Il cameo di Rachele
"Benito. Le rose e le spine" di Alessandra Mussolini (Piemme)
C'è qualcosa di inevitabile nell'operazione editoriale che sta dietro a Benito. Le rose e le spine. Alessandra Mussolini, già europarlamentare, nipote del Duce, decide di raccontare il nonno attraverso lo sguardo della nonna. Scelta non innocente. La forma è quella del memoir romanzato — documenti originali, ricordi familiari, prosa calda e atmosferica — e l'effetto è preciso: umanizzare una figura che la storia ha consegnato all'orrore, passando per la mediazione di una donna che quell'uomo lo ha amato, sopportato, e alla fine seppellito dopo le vicende storiche che tutti conosciamo.

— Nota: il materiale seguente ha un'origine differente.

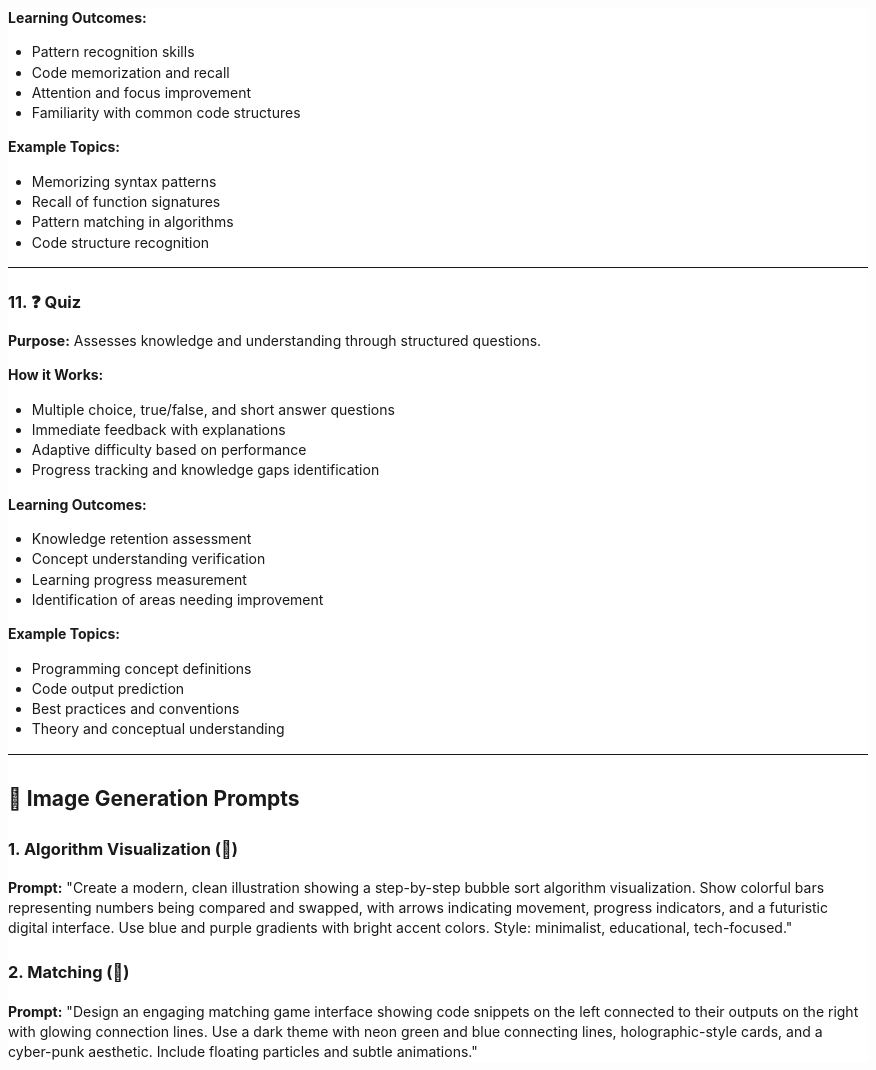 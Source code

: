 **Learning Outcomes:**

- Pattern recognition skills
- Code memorization and recall
- Attention and focus improvement
- Familiarity with common code structures

**Example Topics:**

- Memorizing syntax patterns
- Recall of function signatures
- Pattern matching in algorithms
- Code structure recognition

---

### 11. ❓ Quiz

**Purpose:** Assesses knowledge and understanding through structured questions.

**How it Works:**

- Multiple choice, true/false, and short answer questions
- Immediate feedback with explanations
- Adaptive difficulty based on performance
- Progress tracking and knowledge gaps identification

**Learning Outcomes:**

- Knowledge retention assessment
- Concept understanding verification
- Learning progress measurement
- Identification of areas needing improvement

**Example Topics:**

- Programming concept definitions
- Code output prediction
- Best practices and conventions
- Theory and conceptual understanding

---

## 🎨 Image Generation Prompts

### 1. Algorithm Visualization (🔄)

**Prompt:** "Create a modern, clean illustration showing a step-by-step bubble sort algorithm visualization. Show colorful bars representing numbers being compared and swapped, with arrows indicating movement, progress indicators, and a futuristic digital interface. Use blue and purple gradients with bright accent colors. Style: minimalist, educational, tech-focused."

### 2. Matching (🔗)

**Prompt:** "Design an engaging matching game interface showing code snippets on the left connected to their outputs on the right with glowing connection lines. Use a dark theme with neon green and blue connecting lines, holographic-style cards, and a cyber-punk aesthetic. Include floating particles and subtle animations."
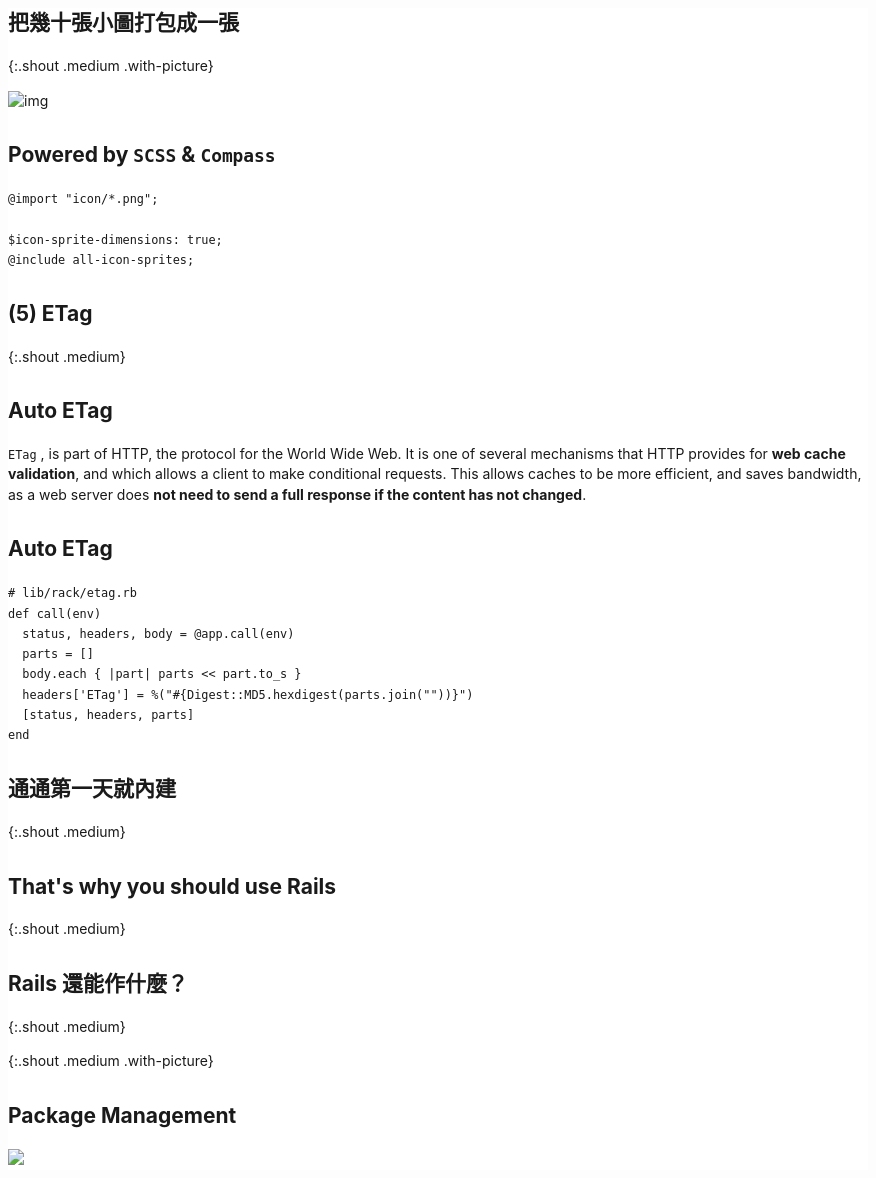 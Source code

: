 ## 把幾十張小圖打包成一張
{:.shout .medium .with-picture}

![img](http://twitter.github.io/bootstrap/assets/img/glyphicons-halflings.png)

## Powered by `SCSS` & `Compass`

    @import "icon/*.png";

    $icon-sprite-dimensions: true;
    @include all-icon-sprites;


## (5)  ETag
{:.shout .medium}

## Auto ETag

`ETag` , is part of HTTP, the protocol for the World Wide Web. It is one of several mechanisms that HTTP provides for **web cache validation**, and which allows a client to make conditional requests. This allows caches to be more efficient, and saves bandwidth, as a web server does **not need to send a full response if the content has not changed**.


## Auto ETag

    # lib/rack/etag.rb
    def call(env)
      status, headers, body = @app.call(env)
      parts = []
      body.each { |part| parts << part.to_s }
      headers['ETag'] = %("#{Digest::MD5.hexdigest(parts.join(""))}")
      [status, headers, parts]
    end

## 通通第一天就內建
{:.shout .medium}


## That's why you should use Rails
{:.shout .medium}


## Rails 還能作什麼？
{:.shout .medium}

{:.shout .medium .with-picture}
## Package Management
![](pictures/package.jpg)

Funziona, almeno in parte. E sarebbe disonesto negarlo.
La Romagna di fine Ottocento che fa da sfondo all'infanzia di Benito Mussolini e Donna Rachele Guidi è resa con una cura che sorprende. L'aria che sa di uva fragola, i ragazzi poveri alla scuola elementare di Predappio, il piccolo Mussolini con gli occhi neri e quella determinazione che avrebbe deciso il destino di un continente. La scrittura è lenta, quasi pittorica, e funziona proprio perché rinuncia alla grandiosità. Non c'è il tribuno, non c'è il Duce: c'è un bambino di Romagna che impara l'alfabeto in una classe polverosa e mangia pane e rabbia come tutti i figli dei poveri.

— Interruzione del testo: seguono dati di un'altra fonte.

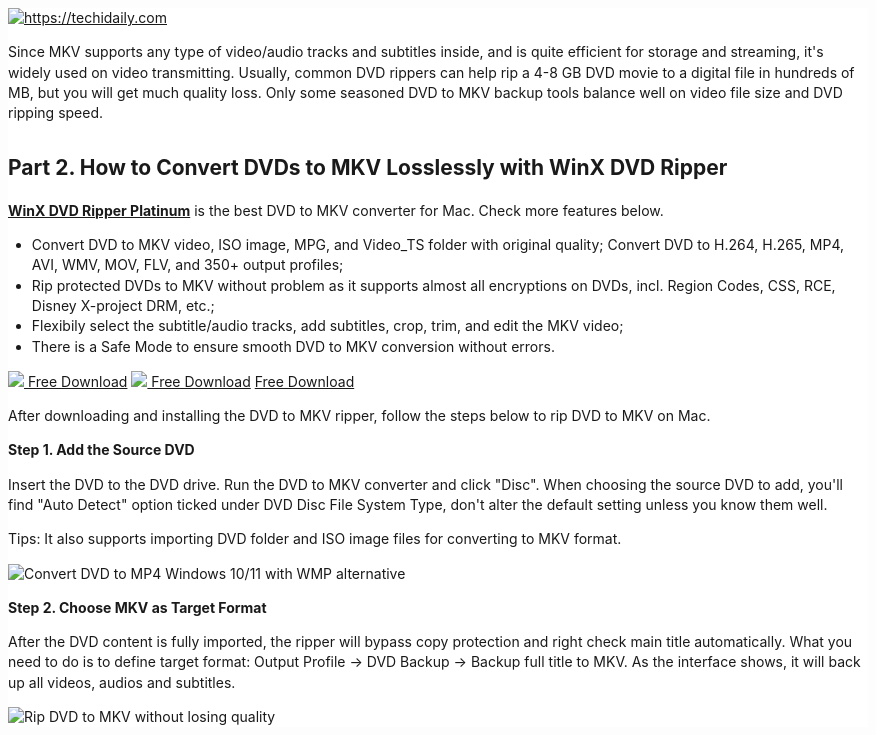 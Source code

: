 




<a href="https://appsumo.8odi.net/c/5597632/2128844/7443" target="_top" id="2128844">
  <img src="//a.impactradius-go.com/display-ad/7443-2128844" border="0" alt="https://techidaily.com" width="728" height="90"/>
</a>
<img height="0" width="0" src="https://appsumo.8odi.net/i/5597632/2128844/7443" style="position:absolute;visibility:hidden;" border="0" />





Since MKV supports any type of video/audio tracks and subtitles inside, and is quite efficient for storage and streaming, it's widely used on video transmitting. Usually, common DVD rippers can help rip a 4-8 GB DVD movie to a digital file in hundreds of MB, but you will get much quality loss. Only some seasoned DVD to MKV backup tools balance well on video file size and DVD ripping speed.

## Part 2\. How to Convert DVDs to MKV Losslessly with WinX DVD Ripper

[**WinX DVD Ripper Platinum**](https://tools.techidaily.com/winxdvd/products/) is the best DVD to MKV converter for Mac. Check more features below.

* Convert DVD to MKV video, ISO image, MPG, and Video\_TS folder with original quality; Convert DVD to H.264, H.265, MP4, AVI, WMV, MOV, FLV, and 350+ output profiles;
* Rip protected DVDs to MKV without problem as it supports almost all encryptions on DVDs, incl. Region Codes, CSS, RCE, Disney X-project DRM, etc.;
* Flexibily select the subtitle/audio tracks, add subtitles, crop, trim, and edit the MKV video;
* There is a Safe Mode to ensure smooth DVD to MKV conversion without errors.

[![](https://www.winxdvd.com/resource/../seoimg/win.png) Free Download](https://tools.techidaily.com/winxdvd/products/) [![](https://www.winxdvd.com/resource/../seoimg/mac.png) Free Download](https://tools.techidaily.com/winxdvd/products/) [Free Download](https://tools.techidaily.com/winxdvd/products/) 

After downloading and installing the DVD to MKV ripper, follow the steps below to rip DVD to MKV on Mac.

**Step 1\. Add the Source DVD** 

 Insert the DVD to the DVD drive. Run the DVD to MKV converter and click "Disc". When choosing the source DVD to add, you'll find "Auto Detect" option ticked under DVD Disc File System Type, don't alter the default setting unless you know them well.

Tips: It also supports importing DVD folder and ISO image files for converting to MKV format.

![Convert DVD to MP4 Windows 10/11 with WMP alternative](https://www.winxdvd.com/resource/../seo-img/dvd-ripper/drp-interface-700.jpg) 

**Step 2\. Choose MKV as Target Format**

After the DVD content is fully imported, the ripper will bypass copy protection and right check main title automatically. What you need to do is to define target format: Output Profile -> DVD Backup -> Backup full title to MKV. As the interface shows, it will back up all videos, audios and subtitles.

![Rip DVD to MKV without losing quality](https://www.winxdvd.com/resource/../seo-img/dvd-ripper/dvd-to-mkv-700.jpg)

Rachele Guidi “Chiletta” è il vero centro del libro. La quarta di copertina la introduce nell'atto finale — anziana, in ospedale, un cameo tra le mani con due iniziali incise — e tutta la narrazione è un lungo flashback che spiega quella stretta. Il ritratto delle origini è forse il momento più riuscito del volume. La madre Anna, «donna pratica e concreta», impastava il pane con le mani ruvide e ripeteva che le parole non riempiono lo stomaco. Le sorelle maggiori vedevano in Rachele una sognatrice — «o forse un'illusa» — e la osservavano con una severa aria di disapprovazione. È in quella disapprovazione che si capisce tutto: Rachele aveva già scelto, prima ancora di incontrare Benito. Aveva scelto di non restare. Una donna che ha poi costruito la propria esistenza nell'orbita di un uomo che la tradiva sistematicamente, che la ignorava quando tornava utile ignorarla, che le tornava tra le braccia perché a casa si torna. L'Alessandra Mussolini scrittrice sa bene che questa storia ha molte letture possibili. Sceglie quella dell'amore tenace, della fedeltà come atto di forza, non di debolezza.

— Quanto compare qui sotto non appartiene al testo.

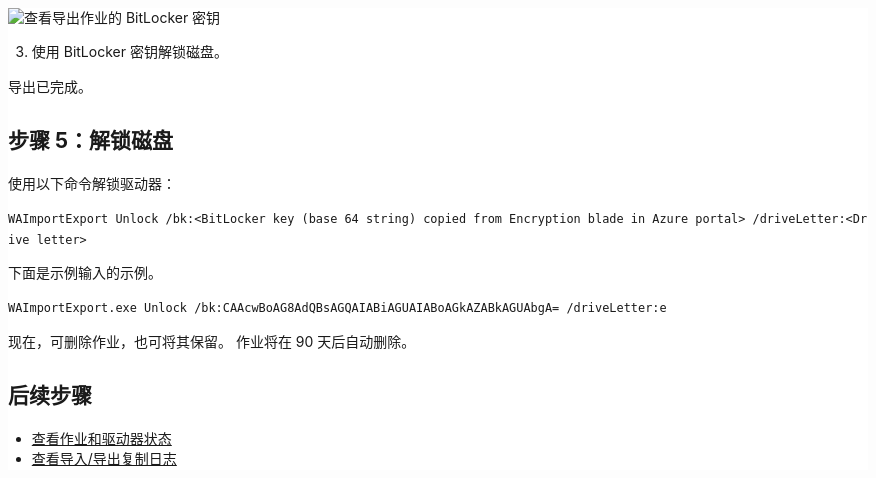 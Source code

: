    ![查看导出作业的 BitLocker 密钥](./media/storage-import-export-data-from-blobs/export-from-blob-7.png)

3. 使用 BitLocker 密钥解锁磁盘。

导出已完成。

## <a name="step-5-unlock-the-disks"></a>步骤 5：解锁磁盘

使用以下命令解锁驱动器：

   `WAImportExport Unlock /bk:<BitLocker key (base 64 string) copied from Encryption blade in Azure portal> /driveLetter:<Drive letter>`

下面是示例输入的示例。

   `WAImportExport.exe Unlock /bk:CAAcwBoAG8AdQBsAGQAIABiAGUAIABoAGkAZABkAGUAbgA= /driveLetter:e`

现在，可删除作业，也可将其保留。 作业将在 90 天后自动删除。

## <a name="next-steps"></a>后续步骤

* [查看作业和驱动器状态](storage-import-export-view-drive-status.md)
* [查看导入/导出复制日志](storage-import-export-tool-reviewing-job-status-v1.md)
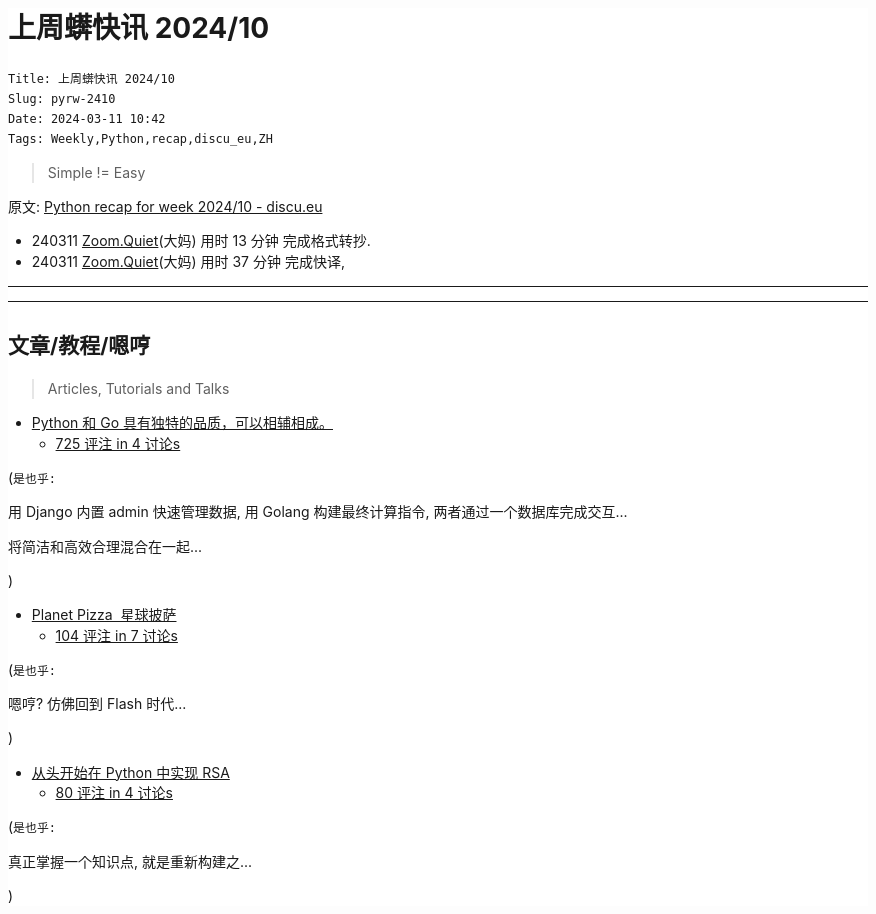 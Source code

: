 # 上周蠎快讯 2024/10
    Title: 上周蠎快讯 2024/10
    Slug: pyrw-2410
    Date: 2024-03-11 10:42
    Tags: Weekly,Python,recap,discu_eu,ZH


> Simple != Easy


原文: [Python recap for week 2024/10 \- discu\.eu](https://discu.eu/weekly/python/2024/10/)


- 240311 [Zoom.Quiet](http://zoomquiet.io/)(大妈) 用时 13 分钟 完成格式转抄.
- 240311 [Zoom.Quiet](http://zoomquiet.io/)(大妈) 用时 37 分钟 完成快译,

------


-----------------------------------------
## 文章/教程/嗯哼 
> Articles, Tutorials and Talks



- [Python 和 Go 具有独特的品质，可以相辅相成。](https://preslav.me/2023/11/27/python-is-easy-golang-is-simple-simple-is-not-easy/)
    + [725 评注 in 4 讨论s](https://discu.eu/q/https://preslav.me/2023/11/27/python-is-easy-golang-is-simple-simple-is-not-easy/)

(`是也乎:`

用 Django 内置 admin 快速管理数据,
用 Golang 构建最终计算指令, 
两者通过一个数据库完成交互...

将简洁和高效合理混合在一起...

)


- [Planet Pizza  星球披萨](https://www.planet.pizza/)
    - [104 评注 in 7 讨论s](https://discu.eu/q/https://www.planet.pizza)

(`是也乎:`

嗯哼? 仿佛回到 Flash 时代...

)


- [从头开始在 Python 中实现 RSA](https://coderoasis.com/implementing-rsa-from-scratch-in-python/)
    + [80 评注 in 4 讨论s](https://discu.eu/q/https://coderoasis.com/implementing-rsa-from-scratch-in-python/)

(`是也乎:`

真正掌握一个知识点, 就是重新构建之...

)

È una scelta legittima. È anche una scelta comoda.
Il problema del libro non è ciò che dice, ma ciò che non può dire. Una nipote non è uno storico. Può avere accesso ai documenti familiari, alle fotografie di Villa Carpena, ai ricordi tramandati — e questi materiali sono preziosi, in alcuni casi inediti. Ma non vuole, o non può, mettere la propria famiglia sotto una luce autenticamente critica. Il risultato è un affresco sentimentalmente onesto e storicamente asimmetrico. Le rose occupano più spazio delle spine, nonostante il titolo.
Gli apparati fotografici sparsi nel volume raccontano un'altra storia in parallelo: Benito in bicicletta a Carpena nell'aprile del 1939, i genitori di Rachele, la Rocca delle Caminate. Immagini di vita privata, di normalità domestica, che il libro usa per costruire un controcanto umano alla Storia con la esse maiuscola. È un meccanismo noto. Funziona sempre. E non è di per sé una disonestà intellettuale — è narrativa, non revisionismo dichiarato. Ma il lettore accorto sente il peso di ciò che rimane fuori campo.
Cosa manca, per essere precisi? Manca la Storia. Non quella di sfondo, quella romanzata e evocativa che Alessandra Mussolini maneggia con mestiere. Manca il contesto delle leggi razziali, della guerra, dei morti. Manca la Rachele che sapeva, che non poteva non sapere, che viveva dentro il regime come dentro casa propria — perché era casa propria. Quel silenzio non è un difetto della scrittura. È una scelta.
Il libro vale assolutamente la lettura. Vale soprattutto per chi alla storia del fascismo preferisce la storia dei fascisti in carne e ossa — con le loro case, le loro famiglie, le loro liti coniugali, i loro camei incisi. È un romanzo di formazione che usa personaggi reali. La letteratura lo fa da sempre. Il problema è che i personaggi reali hanno lasciato milioni di morti, e a quel conto nessuna prosa atmosferica, per quanto ben calibrata, riesce a dare risposta.
Rachele stringe il cameo. La Storia stringe altrove.